For the twelve months ended December 31, 2022, we had a net income of $284,725, which is comprised of $858,479 of formation and operating expenses, $1,646,459 interest income, $303,890 in income tax expenses and $199,365 in franchise tax expenses. For the period from January 11, 2021 (inception) through December 31, 2021, we had a net loss of $31,782, which is comprised of formation and operating expenses of $659 and franchise tax expenses of $31,123.
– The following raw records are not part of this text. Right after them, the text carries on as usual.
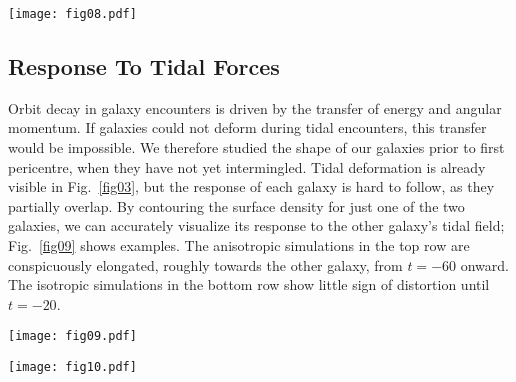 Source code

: \documentclass[fleqn,usenatbib]{mnras}
\begin{document}
\begin{figure*}
    \centering
    \texttt{[image: fig08.pdf]}
    \caption{Effect of starting time on first passage parameters. Colors and symbols follow the convention used in Fig.~\ref{fig06}; in addition, open circles and dotted lines show results obtained by starting at $t_{0}=-400$. For the anisotropic models, earlier starting times produce closer and faster passages; while for the isotropic models the choice of starting time has no discernible effect.}
    \label{fig08}
\end{figure*}

\subsection{Response To Tidal Forces}
\label{sec:response_to_tidal_forces}

Orbit decay in galaxy encounters is driven by the transfer of energy and angular momentum. If galaxies could not deform during tidal encounters, this transfer would be impossible. We therefore studied the shape of our galaxies prior to first pericentre, when they have not yet intermingled. Tidal deformation is already visible in Fig.~\ref{fig03}, but the response of each galaxy is hard to follow, as they partially overlap. By contouring the surface density for just one of the two galaxies, we can accurately visualize its response to the other galaxy's tidal field; Fig.~\ref{fig09} shows examples. The anisotropic simulations in the top row are conspicuously elongated, roughly towards the other galaxy, from $t=-60$ onward. The isotropic simulations in the bottom row show little sign of distortion until $t=-20$.

\begin{figure*}
   \centering
    \texttt{[image: fig09.pdf]}
    \caption{Response of one galaxy (contours) to the tidal field of its companion. This figure shows the same simulations presented in Fig.~\ref{fig03}, with anisotropic models above, and their isotropic counterparts below. Contours are spaced by factors of $\sqrt{8}$ in surface density; each frame is $32$ length units on a side. Black curves in the last two frames show trajectories of companion galaxies, which enter from the lower right.}
    \label{fig09}
\end{figure*}

\begin{figure*}
    \centering
    \texttt{[image: fig10.pdf]}
    \caption{Effect of anisotropy on shapes of interacting models. Red, blue, and grey show results for $r_\mathrm{a}=1.297$, $r_\mathrm{a}=2.0$ and $r_\mathrm{a} = \infty$, respectively. Light curves are individual realizations, heavy lines represent sample means $\overline{(c/a)}$, and vertical bars show sample standard deviations $s_{(c/a)}$.  The vertical axis uses the transformation $y = - \log_{10}(1.1 - (c/a))$ to better show small departures from sphericity. Anisotropic models become distorted earlier and more strongly than their isotropic counterparts.}
    \label{fig10}
\end{figure*}
\end{document}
Liquidity and Going Concern
On March 28, 2022, the Company consummated the Initial Public Offering of 10,000,000 units, generating gross proceeds of $100,000,000. Simultaneously with the closing of the IPO, pursuant to the Private Placement Warrants Purchase Agreements, the Company completed the private sale of 4,050,000 Private Placement Warrants to the Sponsor at a purchase price of $1.00 per Private Placement Warrant, and 500,000 warrants to EBC, generating gross proceeds to the Company of $4,550,000.
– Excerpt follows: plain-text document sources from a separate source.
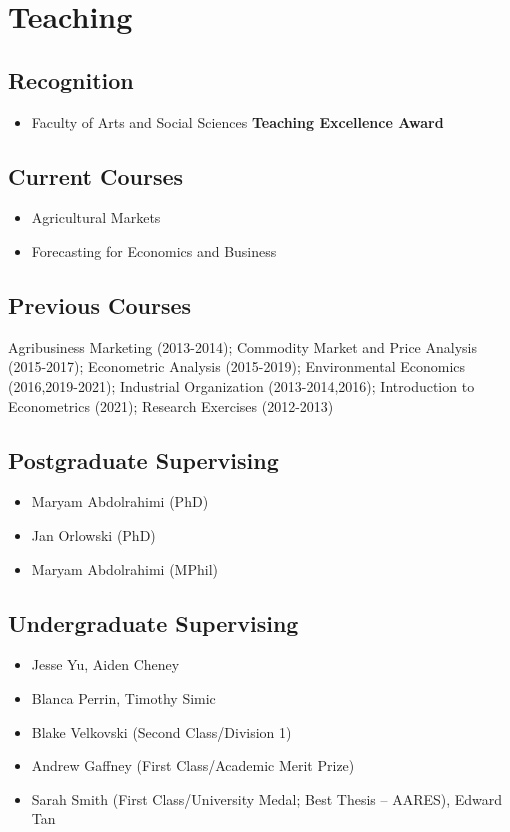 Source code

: \documentclass[10pt]{article}
\begin{document}
	\bigskip
	
	\section*{Teaching}
	
	\subsection*{Recognition}
	\begin{itemize}
		\item {} Faculty of Arts and Social Sciences \textbf{Teaching Excellence Award}
	\end{itemize}
	\subsection*{Current Courses}
	\begin{itemize}
		\item {} Agricultural Markets
		\item {} Forecasting for Economics and Business
	\end{itemize}
	
	\subsection*{Previous Courses}	
	Agribusiness Marketing (2013-2014); Commodity Market and Price Analysis (2015-2017); Econometric Analysis (2015-2019); Environmental Economics (2016,2019-2021); Industrial Organization (2013-2014,2016); Introduction to Econometrics (2021); Research Exercises (2012-2013)
	
	\subsection*{Postgraduate Supervising}	
	\begin{itemize}
		\item {} Maryam Abdolrahimi (PhD)
		\item {} Jan Orlowski (PhD)
		\item {} Maryam Abdolrahimi (MPhil)
	\end{itemize}

	\subsection*{Undergraduate Supervising}	
	\begin{itemize}
		\item {} Jesse Yu, Aiden Cheney
		\item {} Blanca Perrin, Timothy Simic
		\item {} Blake Velkovski (Second Class/Division 1)
		\item {} Andrew Gaffney (First Class/Academic Merit Prize)
		\item {} Sarah Smith (First Class/University Medal; Best Thesis -- AARES), Edward Tan
	\end{itemize}
	
\end{document}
On March 30, 2022, the Underwriters fully exercised the over-allotment option and purchased an additional 1,500,000 Units, generating an aggregate of gross proceeds of $15,000,000. Simultaneously with the closing of the exercise of the over-allotment option, the Company completed the private sale of an aggregate of (i) 400,500 Private Placement Warrants to the Company’s Sponsor, at a purchase price of $1.00 per Private Placement Warrant, generating gross proceeds of $400,500, and (ii) 49,500 Private Placement Warrants to EBC, at a purchase price of $1.00 per Private Placement Warrant, generating gross proceeds of $49,500.
Following the closing of the Initial Public Offering on March 28, 2022 and the exercise of the over-allotment option on March 30, 2022, an amount of $116,150,000 from the net proceeds was placed in the Trust Account. Transaction costs amounted to $3,803,330 consisting of $2,300,000 of underwriting fees, and $1,503,330 of other costs.
As of December 31, 2022 and December 31, 2021, we had $117,724,476 and $0 investments held in the Trust Account, respectively. We intend to use substantially all of the funds held in the Trust Account to complete our Business Combination. To the extent that our shares or debt is used, in whole or in part, as consideration to complete our Business Combination, the remaining proceeds held in the Trust Account will be used as working capital to finance the operations of the post-Business Combination entity, make other acquisitions and pursue our growth strategies.
As of December 31, 2022 and December 31, 2021, we had cash of $19,759 and $0 held outside of the Trust Account, respectively and had a working capital deficit of $791,577. We intend to use the funds held outside of the Trust Account primarily to identify and evaluate target businesses, perform business due diligence on prospective target businesses, travel to and from the offices, properties, or similar locations of prospective target businesses or their representative or owners, review corporate documents and material agreements of prospective target businesses, and structure, negotiate and complete a Business Combination. On March 22, 2023, the stockholders of record were provided the opportunity to exercise their redemption rights in connection with a Special Meeting. A total of 7,391,973 shares of Class A common stock were redeemed and $76,054,240 in redemption payments made in connection with the Special Meeting, leaving a total of 4,108,027 shares of Class A common stock outstanding and $42,266,506 in the Trust Account after redemptions.
In order to finance transaction costs in connection with a Business Combination, the Sponsor or an affiliate of the Sponsor or certain of the Company’s officers and directors may, but are not obligated to, loan the Company Working Capital Loans. If the Company completes a Business Combination, the Company would repay such loaned amounts. If a Business Combination does not close, the Company may use a portion of the working capital held outside the Trust Account to repay such loaned amounts but no proceeds from its Trust Account would be used for such repayment.
In connection with the Company’s assessment of going concern considerations in accordance with the authoritative guidance in Financial Accounting Standard Board (“FASB”) Accounting Standards Update (“ASU”) 2014-15, “Disclosures of Uncertainties about an Entity’s Ability to Continue as a Going Concern.” The Company has until December 28, 2023, to consummate a Business Combination. It is uncertain that the Company will be able to consummate a Business Combination by the specified period. If a Business Combination is not consummated by the Revised Extension Deadline, and the Company decides not to further extend the period of time to consummate a Business Combination, there will be a mandatory liquidation and subsequent dissolution. The liquidity condition and date for mandatory liquidation and subsequent dissolution raise substantial doubt about the Company’s ability to continue as a going concern one year from the date that these financial statements are issued. These financial statements do not include any adjustments relating to the recovery of the recorded assets or the classification of the liabilities that might be necessary should the Company be unable to continue as a going concern.